YOUR INSTRUCTIONS:
For the string "algorithms", find every matching line in the records and copy it.

DATA LISTING:
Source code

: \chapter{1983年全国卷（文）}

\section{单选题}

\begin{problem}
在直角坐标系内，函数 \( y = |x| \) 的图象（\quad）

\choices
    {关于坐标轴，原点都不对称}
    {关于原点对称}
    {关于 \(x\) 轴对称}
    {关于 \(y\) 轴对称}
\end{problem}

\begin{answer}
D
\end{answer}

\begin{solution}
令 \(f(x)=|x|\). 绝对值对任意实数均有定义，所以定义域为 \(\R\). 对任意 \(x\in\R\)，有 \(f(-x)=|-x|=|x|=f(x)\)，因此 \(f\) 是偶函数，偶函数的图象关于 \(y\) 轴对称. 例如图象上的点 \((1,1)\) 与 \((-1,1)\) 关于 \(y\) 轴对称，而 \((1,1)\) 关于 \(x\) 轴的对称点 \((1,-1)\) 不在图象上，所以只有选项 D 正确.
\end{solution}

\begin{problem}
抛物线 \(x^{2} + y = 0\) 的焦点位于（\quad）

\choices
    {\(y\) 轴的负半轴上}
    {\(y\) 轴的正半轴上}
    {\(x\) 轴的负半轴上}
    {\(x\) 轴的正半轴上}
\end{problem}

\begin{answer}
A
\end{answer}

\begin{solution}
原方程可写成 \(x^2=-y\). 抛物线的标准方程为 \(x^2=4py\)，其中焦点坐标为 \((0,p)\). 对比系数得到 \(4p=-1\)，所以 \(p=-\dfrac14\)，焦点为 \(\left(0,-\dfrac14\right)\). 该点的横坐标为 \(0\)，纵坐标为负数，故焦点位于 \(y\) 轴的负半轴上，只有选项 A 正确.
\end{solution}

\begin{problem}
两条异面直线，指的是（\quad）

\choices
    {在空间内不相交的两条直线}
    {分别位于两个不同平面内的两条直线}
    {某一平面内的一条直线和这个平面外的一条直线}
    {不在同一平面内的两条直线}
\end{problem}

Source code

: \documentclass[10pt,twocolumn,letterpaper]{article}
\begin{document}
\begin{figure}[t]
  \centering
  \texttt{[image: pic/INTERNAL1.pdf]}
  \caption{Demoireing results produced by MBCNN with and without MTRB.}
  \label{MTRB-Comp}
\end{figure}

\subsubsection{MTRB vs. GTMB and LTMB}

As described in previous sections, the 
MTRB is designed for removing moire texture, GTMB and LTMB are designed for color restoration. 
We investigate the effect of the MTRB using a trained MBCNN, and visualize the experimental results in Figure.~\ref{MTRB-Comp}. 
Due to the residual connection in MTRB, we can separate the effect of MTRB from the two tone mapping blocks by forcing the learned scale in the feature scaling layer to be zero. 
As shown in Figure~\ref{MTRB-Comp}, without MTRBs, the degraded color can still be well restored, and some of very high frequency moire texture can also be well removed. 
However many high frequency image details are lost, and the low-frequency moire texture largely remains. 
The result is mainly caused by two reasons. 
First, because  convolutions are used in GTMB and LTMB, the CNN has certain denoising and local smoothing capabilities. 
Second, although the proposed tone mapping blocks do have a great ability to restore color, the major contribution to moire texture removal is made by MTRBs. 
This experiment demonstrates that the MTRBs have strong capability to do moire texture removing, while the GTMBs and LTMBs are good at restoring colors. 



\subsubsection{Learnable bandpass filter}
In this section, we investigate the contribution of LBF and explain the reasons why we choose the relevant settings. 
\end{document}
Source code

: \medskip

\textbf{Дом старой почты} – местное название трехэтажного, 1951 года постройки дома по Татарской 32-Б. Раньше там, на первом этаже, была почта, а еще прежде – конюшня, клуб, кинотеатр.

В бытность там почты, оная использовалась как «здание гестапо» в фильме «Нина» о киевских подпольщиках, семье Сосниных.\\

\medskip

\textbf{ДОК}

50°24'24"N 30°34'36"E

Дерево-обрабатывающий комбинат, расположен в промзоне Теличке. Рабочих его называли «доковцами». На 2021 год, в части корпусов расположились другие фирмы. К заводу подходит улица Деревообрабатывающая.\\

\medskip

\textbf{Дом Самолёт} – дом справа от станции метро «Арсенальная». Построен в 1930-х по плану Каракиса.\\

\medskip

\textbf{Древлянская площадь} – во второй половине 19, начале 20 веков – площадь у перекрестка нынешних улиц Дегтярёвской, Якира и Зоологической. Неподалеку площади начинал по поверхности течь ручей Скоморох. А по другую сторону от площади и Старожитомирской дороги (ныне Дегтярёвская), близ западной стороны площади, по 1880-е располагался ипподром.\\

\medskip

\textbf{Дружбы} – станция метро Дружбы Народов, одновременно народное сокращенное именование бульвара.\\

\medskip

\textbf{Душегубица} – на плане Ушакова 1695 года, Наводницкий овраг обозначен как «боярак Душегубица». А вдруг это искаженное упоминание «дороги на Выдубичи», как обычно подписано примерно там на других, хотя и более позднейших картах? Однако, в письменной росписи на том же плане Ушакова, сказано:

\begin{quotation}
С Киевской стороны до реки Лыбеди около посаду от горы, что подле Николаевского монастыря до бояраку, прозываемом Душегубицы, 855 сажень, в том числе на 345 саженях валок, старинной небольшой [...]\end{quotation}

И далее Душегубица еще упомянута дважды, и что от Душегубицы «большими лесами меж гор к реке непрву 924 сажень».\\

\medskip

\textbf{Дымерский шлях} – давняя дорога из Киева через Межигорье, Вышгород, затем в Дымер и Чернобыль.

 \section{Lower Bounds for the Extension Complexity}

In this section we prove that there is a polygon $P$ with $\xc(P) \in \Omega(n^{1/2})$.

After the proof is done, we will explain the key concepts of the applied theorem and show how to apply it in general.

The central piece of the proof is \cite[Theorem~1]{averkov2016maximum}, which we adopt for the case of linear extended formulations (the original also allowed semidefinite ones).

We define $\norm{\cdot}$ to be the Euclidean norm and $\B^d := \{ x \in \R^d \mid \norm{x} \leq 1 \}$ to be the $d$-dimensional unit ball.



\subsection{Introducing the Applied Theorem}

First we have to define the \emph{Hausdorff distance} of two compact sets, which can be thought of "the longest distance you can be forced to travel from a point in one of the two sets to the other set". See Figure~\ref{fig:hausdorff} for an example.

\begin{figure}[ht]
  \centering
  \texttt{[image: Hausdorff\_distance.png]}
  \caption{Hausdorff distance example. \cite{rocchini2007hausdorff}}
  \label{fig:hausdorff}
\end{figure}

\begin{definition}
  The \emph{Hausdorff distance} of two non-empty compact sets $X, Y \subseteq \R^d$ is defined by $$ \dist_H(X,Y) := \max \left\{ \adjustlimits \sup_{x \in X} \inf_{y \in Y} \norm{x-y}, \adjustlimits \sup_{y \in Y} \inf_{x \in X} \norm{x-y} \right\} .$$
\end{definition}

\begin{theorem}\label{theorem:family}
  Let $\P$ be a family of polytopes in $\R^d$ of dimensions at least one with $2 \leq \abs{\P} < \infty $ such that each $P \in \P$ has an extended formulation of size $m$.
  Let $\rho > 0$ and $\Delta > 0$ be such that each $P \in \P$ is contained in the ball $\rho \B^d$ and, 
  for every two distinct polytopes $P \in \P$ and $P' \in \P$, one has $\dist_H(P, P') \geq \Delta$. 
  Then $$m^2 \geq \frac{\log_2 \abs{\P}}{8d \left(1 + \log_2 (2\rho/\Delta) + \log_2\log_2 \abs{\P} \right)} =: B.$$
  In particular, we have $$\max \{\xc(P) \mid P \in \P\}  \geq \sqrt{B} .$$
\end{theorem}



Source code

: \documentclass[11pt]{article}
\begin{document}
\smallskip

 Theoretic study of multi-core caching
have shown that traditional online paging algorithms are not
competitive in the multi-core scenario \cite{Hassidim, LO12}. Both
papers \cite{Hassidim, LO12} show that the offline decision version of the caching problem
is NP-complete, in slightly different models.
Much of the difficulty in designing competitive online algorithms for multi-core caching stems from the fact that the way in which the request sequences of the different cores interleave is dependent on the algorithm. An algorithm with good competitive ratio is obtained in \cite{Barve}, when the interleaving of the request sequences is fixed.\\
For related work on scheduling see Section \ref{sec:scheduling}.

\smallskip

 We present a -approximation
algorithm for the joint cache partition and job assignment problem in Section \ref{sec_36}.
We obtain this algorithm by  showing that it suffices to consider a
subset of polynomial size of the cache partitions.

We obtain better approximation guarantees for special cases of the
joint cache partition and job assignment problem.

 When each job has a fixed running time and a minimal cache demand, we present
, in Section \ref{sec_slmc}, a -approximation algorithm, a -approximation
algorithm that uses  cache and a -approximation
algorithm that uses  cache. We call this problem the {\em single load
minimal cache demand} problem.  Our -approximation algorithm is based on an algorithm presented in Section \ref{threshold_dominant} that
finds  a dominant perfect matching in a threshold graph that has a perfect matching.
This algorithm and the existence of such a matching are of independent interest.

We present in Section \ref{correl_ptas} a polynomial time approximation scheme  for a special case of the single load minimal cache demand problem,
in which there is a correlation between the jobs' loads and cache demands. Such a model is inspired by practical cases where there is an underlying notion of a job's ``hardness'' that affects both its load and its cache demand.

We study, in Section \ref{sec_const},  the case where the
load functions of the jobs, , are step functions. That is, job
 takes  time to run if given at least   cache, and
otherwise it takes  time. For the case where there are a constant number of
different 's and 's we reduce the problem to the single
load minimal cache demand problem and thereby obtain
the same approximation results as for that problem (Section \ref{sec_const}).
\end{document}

SOLUTION BELOW:
have shown that traditional online paging algorithms are not
Much of the difficulty in designing competitive online algorithms for multi-core caching stems from the fact that the way in which the request sequences of the different cores interleave is dependent on the algorithm. An algorithm with good competitive ratio is obtained in \cite{Barve}, when the interleaving of the request sequences is fixed.\\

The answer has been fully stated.